Au centre de cette réflexion, la question du développement, prérequis de toute évolution positive. Or, justement, les maux dont souffre le Sahel ne sont pas traitables dans le court terme : la déferlante démographique aura des conséquences considérables, comme dans le reste de l’Afrique.
Dans ce contexte, pourquoi éducation et emploi, d’ailleurs liés, sont-ils des dossiers prioritaires ?
Th. G.
En Allemagne , l’inquiétude concernant la zone sahélienne vient de l’afflux récent des réfugiés africains, qui viennent s’ajouter aux centaines de milliers de Syriens et d’Irakiens arrivés cette année : ils comptabilisent environ 20% des demandes d'asile déposées en Europe en 2015. Et, ce qui peut sembler paradoxal à première vue, c'est que le nombre de migrants provenant d'Afrique va augmenter avec la croissance économique, très positive, dans certains pays du continent... En plus de ces considérations, pourtant positives sur l’économie, la guerre menée au Mali par les troupes françaises en soutien aux militaires locaux inquiète profondément. La région ne connait plus le calme depuis que le gouvernement, les islamistes et les touaregs se combattent mutuellement. Il existe bien un accord de paix, mais tous sont loin de le respecter.

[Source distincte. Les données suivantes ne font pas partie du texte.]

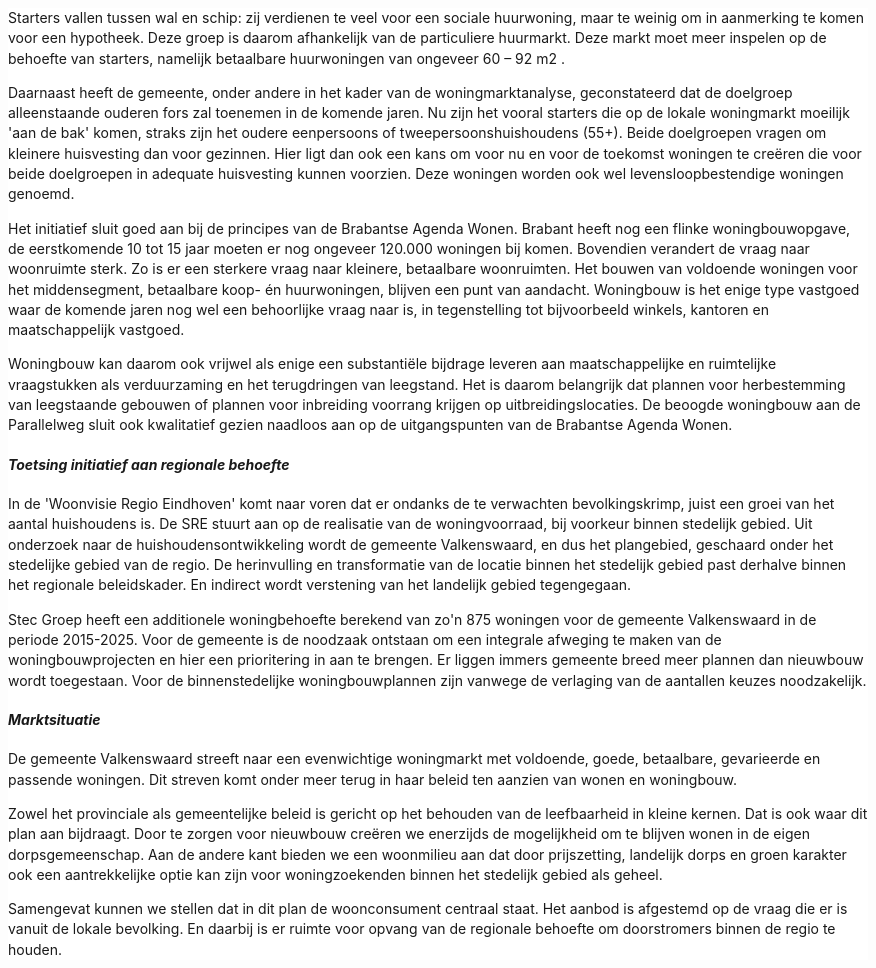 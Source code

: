 Starters vallen tussen wal en schip: zij verdienen te veel voor een sociale huurwoning, maar te weinig om in aanmerking te komen voor een hypotheek. Deze groep is daarom afhankelijk van de particuliere huurmarkt. Deze markt moet meer inspelen op de behoefte van starters, namelijk betaalbare huurwoningen van ongeveer 60 – 92 m2 .

Daarnaast heeft de gemeente, onder andere in het kader van de woningmarktanalyse, geconstateerd dat de doelgroep alleenstaande ouderen fors zal toenemen in de komende jaren. Nu zijn het vooral starters die op de lokale woningmarkt moeilijk 'aan de bak' komen, straks zijn het oudere eenpersoons of tweepersoonshuishoudens (55+). Beide doelgroepen vragen om kleinere huisvesting dan voor gezinnen. Hier ligt dan ook een kans om voor nu en voor de toekomst woningen te creëren die voor beide doelgroepen in adequate huisvesting kunnen voorzien. Deze woningen worden ook wel levensloopbestendige woningen genoemd.

Het initiatief sluit goed aan bij de principes van de Brabantse Agenda Wonen. Brabant heeft nog een flinke woningbouwopgave, de eerstkomende 10 tot 15 jaar moeten er nog ongeveer 120.000 woningen bij komen. Bovendien verandert de vraag naar woonruimte sterk. Zo is er een sterkere vraag naar kleinere, betaalbare woonruimten. Het bouwen van voldoende woningen voor het middensegment, betaalbare koop- én huurwoningen, blijven een punt van aandacht. Woningbouw is het enige type vastgoed waar de komende jaren nog wel een behoorlijke vraag naar is, in tegenstelling tot bijvoorbeeld winkels, kantoren en maatschappelijk vastgoed.

Woningbouw kan daarom ook vrijwel als enige een substantiële bijdrage leveren aan maatschappelijke en ruimtelijke vraagstukken als verduurzaming en het terugdringen van leegstand. Het is daarom belangrijk dat plannen voor herbestemming van leegstaande gebouwen of plannen voor inbreiding voorrang krijgen op uitbreidingslocaties. De beoogde woningbouw aan de Parallelweg sluit ook kwalitatief gezien naadloos aan op de uitgangspunten van de Brabantse Agenda Wonen.

#### *Toetsing initiatief aan regionale behoefte*

In de 'Woonvisie Regio Eindhoven' komt naar voren dat er ondanks de te verwachten bevolkingskrimp, juist een groei van het aantal huishoudens is. De SRE stuurt aan op de realisatie van de woningvoorraad, bij voorkeur binnen stedelijk gebied. Uit onderzoek naar de huishoudensontwikkeling wordt de gemeente Valkenswaard, en dus het plangebied, geschaard onder het stedelijke gebied van de regio. De herinvulling en transformatie van de locatie binnen het stedelijk gebied past derhalve binnen het regionale beleidskader. En indirect wordt verstening van het landelijk gebied tegengegaan.

Stec Groep heeft een additionele woningbehoefte berekend van zo'n 875 woningen voor de gemeente Valkenswaard in de periode 2015-2025. Voor de gemeente is de noodzaak ontstaan om een integrale afweging te maken van de woningbouwprojecten en hier een prioritering in aan te brengen. Er liggen immers gemeente breed meer plannen dan nieuwbouw wordt toegestaan. Voor de binnenstedelijke woningbouwplannen zijn vanwege de verlaging van de aantallen keuzes noodzakelijk.

#### *Marktsituatie*

De gemeente Valkenswaard streeft naar een evenwichtige woningmarkt met voldoende, goede, betaalbare, gevarieerde en passende woningen. Dit streven komt onder meer terug in haar beleid ten aanzien van wonen en woningbouw.

Zowel het provinciale als gemeentelijke beleid is gericht op het behouden van de leefbaarheid in kleine kernen. Dat is ook waar dit plan aan bijdraagt. Door te zorgen voor nieuwbouw creëren we enerzijds de mogelijkheid om te blijven wonen in de eigen dorpsgemeenschap. Aan de andere kant bieden we een woonmilieu aan dat door prijszetting, landelijk dorps en groen karakter ook een aantrekkelijke optie kan zijn voor woningzoekenden binnen het stedelijk gebied als geheel.

Samengevat kunnen we stellen dat in dit plan de woonconsument centraal staat. Het aanbod is afgestemd op de vraag die er is vanuit de lokale bevolking. En daarbij is er ruimte voor opvang van de regionale behoefte om doorstromers binnen de regio te houden.
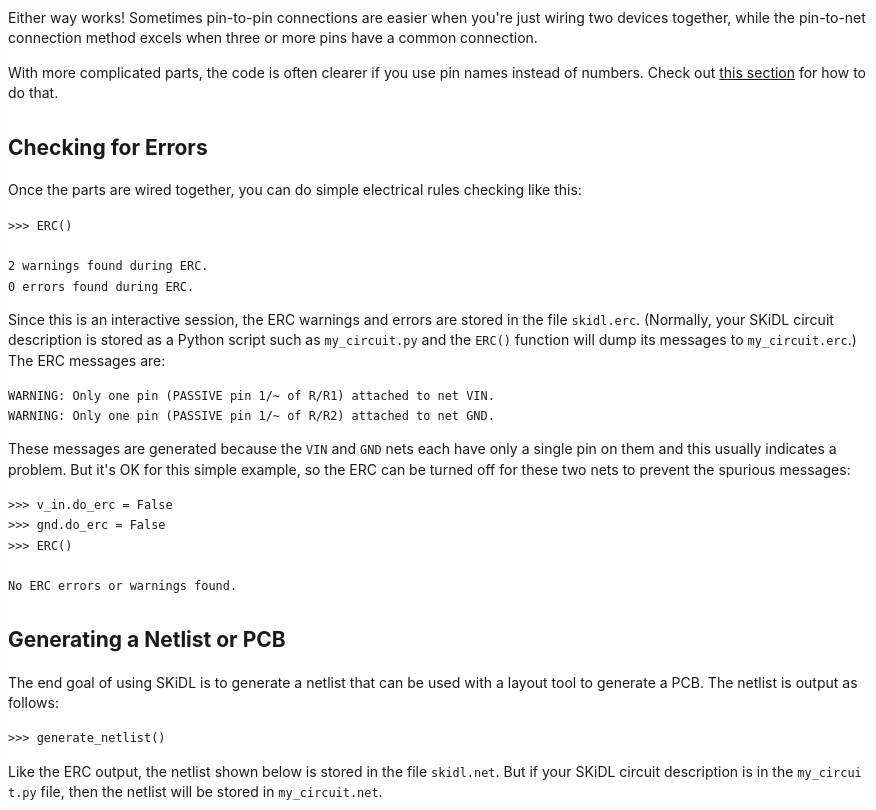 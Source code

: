 Either way works! Sometimes pin-to-pin connections are easier when you're
just wiring two devices together, while the pin-to-net connection method
excels when three or more pins have a common connection.

With more complicated parts, the code is often clearer if you use pin names instead
of numbers. Check out [this section](#accessing-part-pins) for how to do that.


## Checking for Errors

Once the parts are wired together, you can do simple electrical rules checking
like this:

```terminal
>>> ERC()                           
                                    
2 warnings found during ERC.        
0 errors found during ERC.          
```

Since this is an interactive session, the ERC warnings and errors are stored 
in the file `skidl.erc`. (Normally, your SKiDL circuit description is stored
as a Python script such as `my_circuit.py` and the `ERC()` function will
dump its messages to `my_circuit.erc`.)
The ERC messages are:

```terminal
WARNING: Only one pin (PASSIVE pin 1/~ of R/R1) attached to net VIN.
WARNING: Only one pin (PASSIVE pin 1/~ of R/R2) attached to net GND.
```

These messages are generated because the `VIN` and `GND` nets each have only
a single pin on them and this usually indicates a problem.
But it's OK for this simple example, so the ERC can be turned off for
these two nets to prevent the spurious messages:

```terminal
>>> v_in.do_erc = False
>>> gnd.do_erc = False
>>> ERC()

No ERC errors or warnings found.
```


## Generating a Netlist or PCB

The end goal of using SKiDL is to generate a netlist that can be used
with a layout tool to generate a PCB. The netlist is output as follows:

```terminal
>>> generate_netlist()
```

Like the ERC output, the netlist shown below is stored in the file `skidl.net`.
But if your SKiDL circuit description is in the `my_circuit.py` file, 
then the netlist will be stored in `my_circuit.net`.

Sur le côté oriental du Sahel, c’est la violence qui organise la vie au Soudan du Sud qui fait froid dans le dos**. ** Une commission d'enquête mandatée par l'Union Africaine a surtout pu rassembler d'énormes preuves de cannibalisme. Des corps humains auraient été grillés, avant de disparaître. Selon les résultats de l'enquête, tout à fait sérieuse, les combattants des deux camps se désaltéreraient par ailleurs du sang de leurs victimes, qui sont soient des Dinka - l'ethnie du président Kiir, soient des Neuer – l'ethnie de Machar.
En France , on tire un premier bilan des effets de l’indépendance sur la création du nouvel état au Soudan du Sud , quatre ans après : le gouvernement est encore toujours hébergé dans des préfabriqués. Les rares fonctionnaires s’ennuient, s’en vont chez eux ou font la sieste au bureau dès le début de l’après-midi. Près d’un quart de la population a dû fuir sa maison, la moitié est menacée de famine, et davantage encore dépend totalement de l’aide humanitaire.
En Belgique , on examine avec attention la température de la notion de démocratie dans cette Afrique économiquement émergente. La croissance améliore-t-elle la vie démocratique, comme le professent souvent les économistes ? Triste constat : une fois arrivés au pouvoir, par des voies souvent très diverses. Les présidents au pouvoir battent des records de longévité. Il faut bien reconnaître que toutes ces manœuvres politiques ne suscitent guère de réactions. Et quand il y en a, elle varient en fonction des ressources du pays concerné. La France a fait plus que profil bas lors du « référendum » qui a été organisé au Congo-Brazzavile… ce pays ami de la France et qui regorge de pétrole.